Blackout Beach

11 Pink Helicopters in the Coral Sky EP

(Self-released; 2012)

By Brent Ables | 2 March 2012

If I were to say that 11 Pink Helicopters in the Coral Sky feels like an epilogue to last year’s great Fuck Death, would you hold it against me? Carey Mercer—secondary school English teacher, demon conjurer—surely knows the value of a good epilogue; his gesture of releasing this twenty-minute collection of brief instrumentals online, out of nowhere, at a pay-what-you-want rate indicates something of his own attitude towards the project. Safe to write it off as minor Mercer, then? A collection of “leftovers,” to use Conrad’s unflattering description, that have none of the staying power of Fuck Death or Paul’s Tomb (2010) before that?

Let’s start with Fuck Death, because an epilogue doesn’t have much sense apart from its parent text. Or I can start with Conrad’s review, which eloquently and passionately lauded a grandly ambitious record concerned with “upper-case Beauty and upper-case War”—a record that teemed with something like religiosity.

A few months later, I’m still trying to hear that record. Because in Fuck Death I hear something insular and claustrophobic; I hear music made by one who ran away from upper-case Beauty and upper-case War and “sings to us like we’re someone he’s hiding with” (to use Kaylen’s memorable phrase). Concerning himself with cowardice, Mercer adopted the persona of a coward, and made suitably undignified music to soundtrack a flight from the harsh, incriminating light.

That it was still kind of (lower-case) beautiful is attributable less, I think, to the grandeur of Mercer’s themes or the resonance of his lyrics than to his skill as a sonic architect. Even a twelve-minute song called “Drowning Pigs”—which is little more than a minimalist dirge that briefly comes to life only to find itself trapped, flail about, and then die for good—holds a befuddling bounty. There’s just something about the way Mercer shapes sound that makes me feel compelled to listen, as if the music would die without actively being engaged. As if I would die without actively engaging it.

11 Pink Helicopters, in all of its twenty minutes, is an attempt to distill that “something” into the most compact possible form, and takes care not to not to betray its essence through undue explication. It foregoes lyrics, and thus vocals, because it’s concerned not with characters and ideas but with mysteries of tonality and timbre. It is an exploration of texture and atmosphere, of what happens to the Blackout Beach aesthetic when it is sundered from virtually all relation to structure, development, pacing, and other by-products of songcraft. As such, it is perhaps best understood as Mercer’s tentative first step into the realm of ambient music.

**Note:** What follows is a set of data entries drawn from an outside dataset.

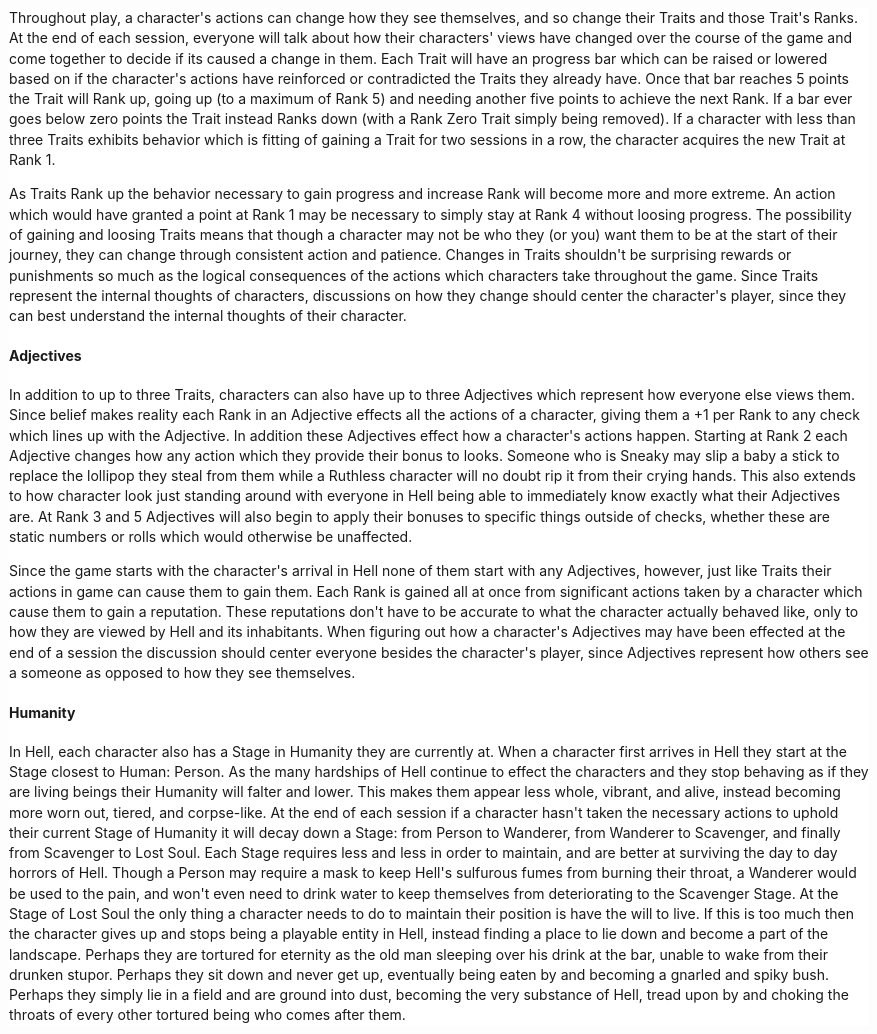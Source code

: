 Throughout play, a character's actions can change how they see themselves, and so change their Traits and those Trait's Ranks. At the end of each session, everyone will talk about how their characters' views have changed over the course of the game and come together to decide if its caused a change in them. Each Trait will have an progress bar which can be raised or lowered based on if the character's actions have reinforced or contradicted the Traits they already have. Once that bar reaches 5 points the Trait will Rank up, going up (to a maximum of Rank 5) and needing another five points to achieve the next Rank. If a bar ever goes below zero points the Trait instead Ranks down (with a Rank Zero Trait simply being removed). If a character with less than three Traits exhibits behavior which is fitting of gaining a Trait for two sessions in a row, the character acquires the new Trait at Rank 1.

As Traits Rank up the behavior necessary to gain progress and increase Rank will become more and more extreme. An action which would have granted a point at Rank 1 may be necessary to simply stay at Rank 4 without loosing progress. The possibility of gaining and loosing Traits means that though a character may not be who they (or you) want them to be at the start of their journey, they can change through consistent action and patience. Changes in Traits shouldn't be surprising rewards or punishments so much as the logical consequences of the actions which characters take throughout the game. Since Traits represent the internal thoughts of characters, discussions on how they change should center the character's player, since they can best understand the internal thoughts of their character.

#### Adjectives
In addition to up to three Traits, characters can also have up to three Adjectives which represent how everyone else views them. Since belief makes reality each Rank in an Adjective effects all the actions of a character, giving them a +1 per Rank to any check which lines up with the Adjective. In addition these Adjectives effect how a character's actions happen. Starting at Rank 2 each Adjective changes how any action which they provide their bonus to looks. Someone who is Sneaky may slip a baby a stick to replace the lollipop they steal from them while a Ruthless character will no doubt rip it from their crying hands. This also extends to how character look just standing around with everyone in Hell being able to immediately know exactly what their Adjectives are. At Rank 3 and 5 Adjectives will also begin to apply their bonuses to specific things outside of checks, whether these are static numbers or rolls which would otherwise be unaffected.

Since the game starts with the character's arrival in Hell none of them start with any Adjectives, however, just like Traits their actions in game can cause them to gain them. Each Rank is gained all at once from significant actions taken by a character which cause them to gain a reputation. These reputations don't have to be accurate to what the character actually behaved like, only to how they are viewed by Hell and its inhabitants. When figuring out how a character's Adjectives may have been effected at the end of a session the discussion should center everyone besides the character's player, since Adjectives represent how others see a someone as opposed to how they see themselves.

#### Humanity
In Hell, each character also has a Stage in Humanity they are currently at. When a character first arrives in Hell they start at the Stage closest to Human: Person. As the many hardships of Hell continue to effect the characters and they stop behaving as if they are living beings their Humanity will falter and lower. This makes them appear less whole, vibrant, and alive, instead becoming more worn out, tiered, and corpse-like. At the end of each session if a character hasn't taken the necessary actions to uphold their current Stage of Humanity it will decay down a Stage: from Person to Wanderer, from Wanderer to Scavenger, and finally from Scavenger to Lost Soul. Each Stage requires less and less in order to maintain, and are better at surviving the day to day horrors of Hell. Though a Person may require a mask to keep Hell's sulfurous fumes from burning their throat, a Wanderer would be used to the pain, and won't even need to drink water to keep themselves from deteriorating to the Scavenger Stage. At the Stage of Lost Soul the only thing a character needs to do to maintain their position is have the will to live. If this is too much then the character gives up and stops being a playable entity in Hell, instead finding a place to lie down and become a part of the landscape. Perhaps they are tortured for eternity as the old man sleeping over his drink at the bar, unable to wake from their drunken stupor. Perhaps they sit down and never get up, eventually being eaten by and becoming a gnarled and spiky bush. Perhaps they simply lie in a field and are ground into dust, becoming the very substance of Hell, tread upon by and choking the throats of every other tortured being who comes after them.
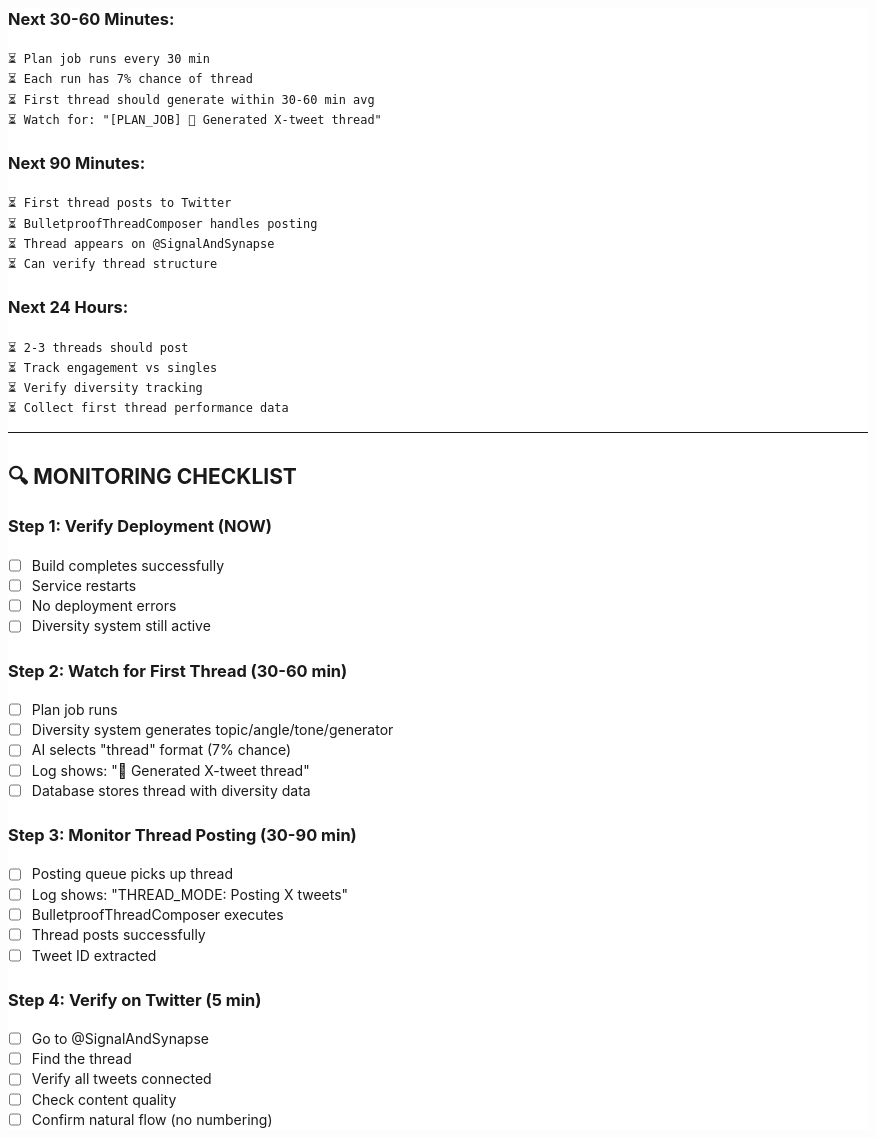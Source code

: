 ### **Next 30-60 Minutes:**
```
⏳ Plan job runs every 30 min
⏳ Each run has 7% chance of thread
⏳ First thread should generate within 30-60 min avg
⏳ Watch for: "[PLAN_JOB] 🧵 Generated X-tweet thread"
```

### **Next 90 Minutes:**
```
⏳ First thread posts to Twitter
⏳ BulletproofThreadComposer handles posting
⏳ Thread appears on @SignalAndSynapse
⏳ Can verify thread structure
```

### **Next 24 Hours:**
```
⏳ 2-3 threads should post
⏳ Track engagement vs singles
⏳ Verify diversity tracking
⏳ Collect first thread performance data
```

---

## 🔍 MONITORING CHECKLIST

### **Step 1: Verify Deployment (NOW)**
- [ ] Build completes successfully
- [ ] Service restarts
- [ ] No deployment errors
- [ ] Diversity system still active

### **Step 2: Watch for First Thread (30-60 min)**
- [ ] Plan job runs
- [ ] Diversity system generates topic/angle/tone/generator
- [ ] AI selects "thread" format (7% chance)
- [ ] Log shows: "🧵 Generated X-tweet thread"
- [ ] Database stores thread with diversity data

### **Step 3: Monitor Thread Posting (30-90 min)**
- [ ] Posting queue picks up thread
- [ ] Log shows: "THREAD_MODE: Posting X tweets"
- [ ] BulletproofThreadComposer executes
- [ ] Thread posts successfully
- [ ] Tweet ID extracted

### **Step 4: Verify on Twitter (5 min)**
- [ ] Go to @SignalAndSynapse
- [ ] Find the thread
- [ ] Verify all tweets connected
- [ ] Check content quality
- [ ] Confirm natural flow (no numbering)
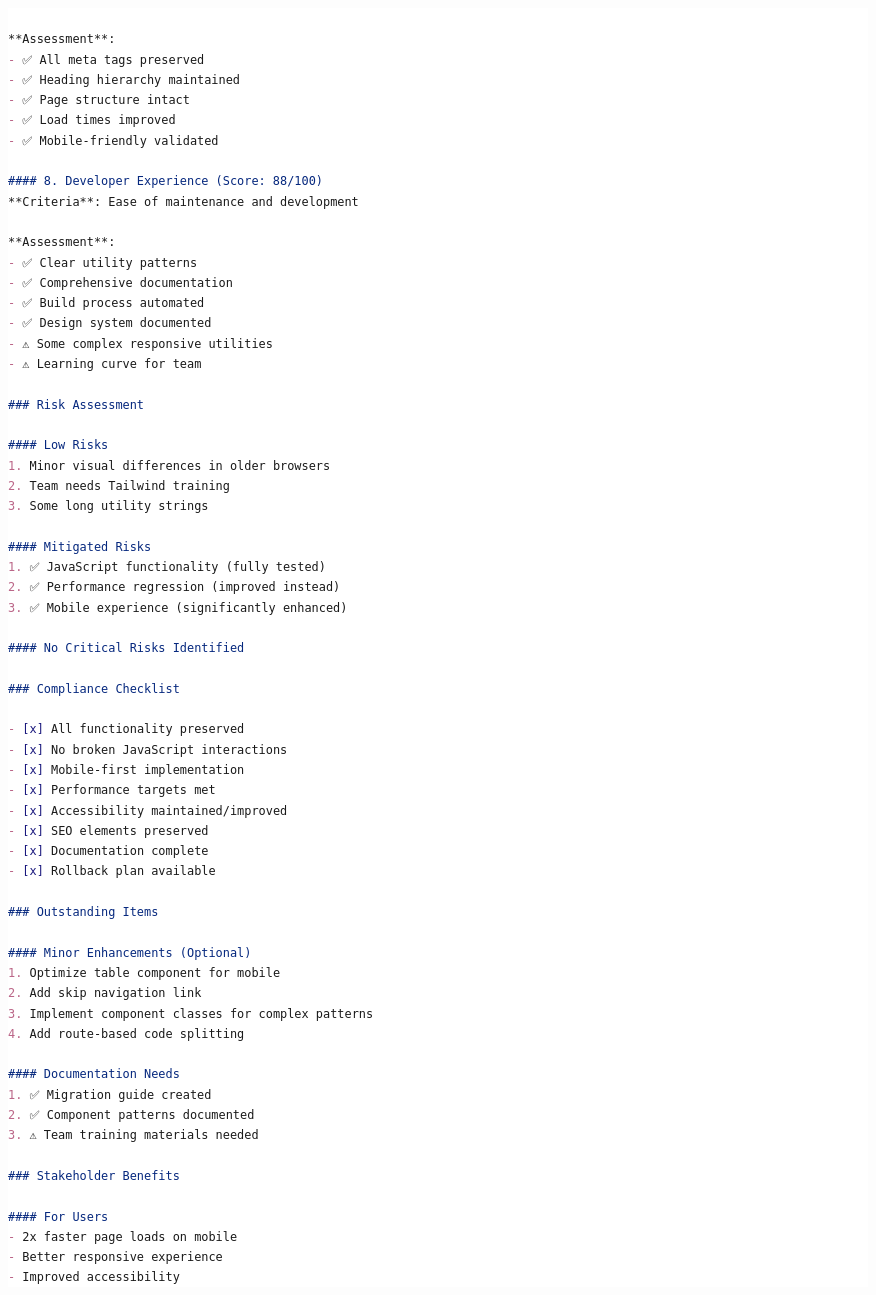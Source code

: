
 ```markdown

**Assessment**:
- ✅ All meta tags preserved
- ✅ Heading hierarchy maintained
- ✅ Page structure intact
- ✅ Load times improved
- ✅ Mobile-friendly validated

#### 8. Developer Experience (Score: 88/100)
**Criteria**: Ease of maintenance and development

**Assessment**:
- ✅ Clear utility patterns
- ✅ Comprehensive documentation
- ✅ Build process automated
- ✅ Design system documented
- ⚠️ Some complex responsive utilities
- ⚠️ Learning curve for team

### Risk Assessment

#### Low Risks
1. Minor visual differences in older browsers
2. Team needs Tailwind training
3. Some long utility strings

#### Mitigated Risks
1. ✅ JavaScript functionality (fully tested)
2. ✅ Performance regression (improved instead)
3. ✅ Mobile experience (significantly enhanced)

#### No Critical Risks Identified

### Compliance Checklist

- [x] All functionality preserved
- [x] No broken JavaScript interactions
- [x] Mobile-first implementation
- [x] Performance targets met
- [x] Accessibility maintained/improved
- [x] SEO elements preserved
- [x] Documentation complete
- [x] Rollback plan available

### Outstanding Items

#### Minor Enhancements (Optional)
1. Optimize table component for mobile
2. Add skip navigation link
3. Implement component classes for complex patterns
4. Add route-based code splitting

#### Documentation Needs
1. ✅ Migration guide created
2. ✅ Component patterns documented
3. ⚠️ Team training materials needed

### Stakeholder Benefits

#### For Users
- 2x faster page loads on mobile
- Better responsive experience
- Improved accessibility
```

Of course, it sounds nothing like any ambient record you’ve ever heard. Its elements are not the pristine drones of Stars of the Lid or the warm, looping chords of Eluvium, but the noises we’ve come to associate with Mercer: heavily processed electric guitars played by a palsied hand and fed through amplifiers that are literally dying, along with mutated keyboard chords and a healthy dose of incidental noise. And in a way, what he is doing with these elements is familiar too, the difference in how this record collects up the residue of Frog Eyes’ and Blackout Beach’s music and places it center stage. 11 Pink Helicopters feels like eleven of those rare moments in Frog Eyes and Blackout Beach where the focus isn’t on Mercer’s voice.

This isn’t always the case. “Sign of Harry” is centered around a straightforward guitar melody embedded in a warm acoustic glow, and “Dancing to Brew Up Joy in the Body” has a definite sense of development: a single anthemic guitar line fades in gradually, summoned by Mercer’s primal drums and the atmospheric hum that murmurs across this record. But most of these pieces seem marginal in the literal sense of the word, as if they took shape on the edges of Mercer’s established aesthetic. This would explain why Mercer chooses to cut off so many of these tracks mid-stride. Songs have clear-cut endings and beginnings; these don’t.

But these pieces never feel incomplete. Just the opposite: each is a distinctly evocative view into a strange but tranquil reality that Mercer somehow stumbled upon in the course of the epic voyages of his last few albums. I listen to the three minutes of “Pink Helicopters” and find myself in a different place at the end of the song than I was when I started; “Trumpet of Taste Ambassador” has no right to be so cathartic in its 49 seconds. For all the wild abandon of Frog Eyes, Mercer is a masterfully precise summoner of moods and affect, and 11 Pink Helicopters is a quietly fierce argument for that side of his talent.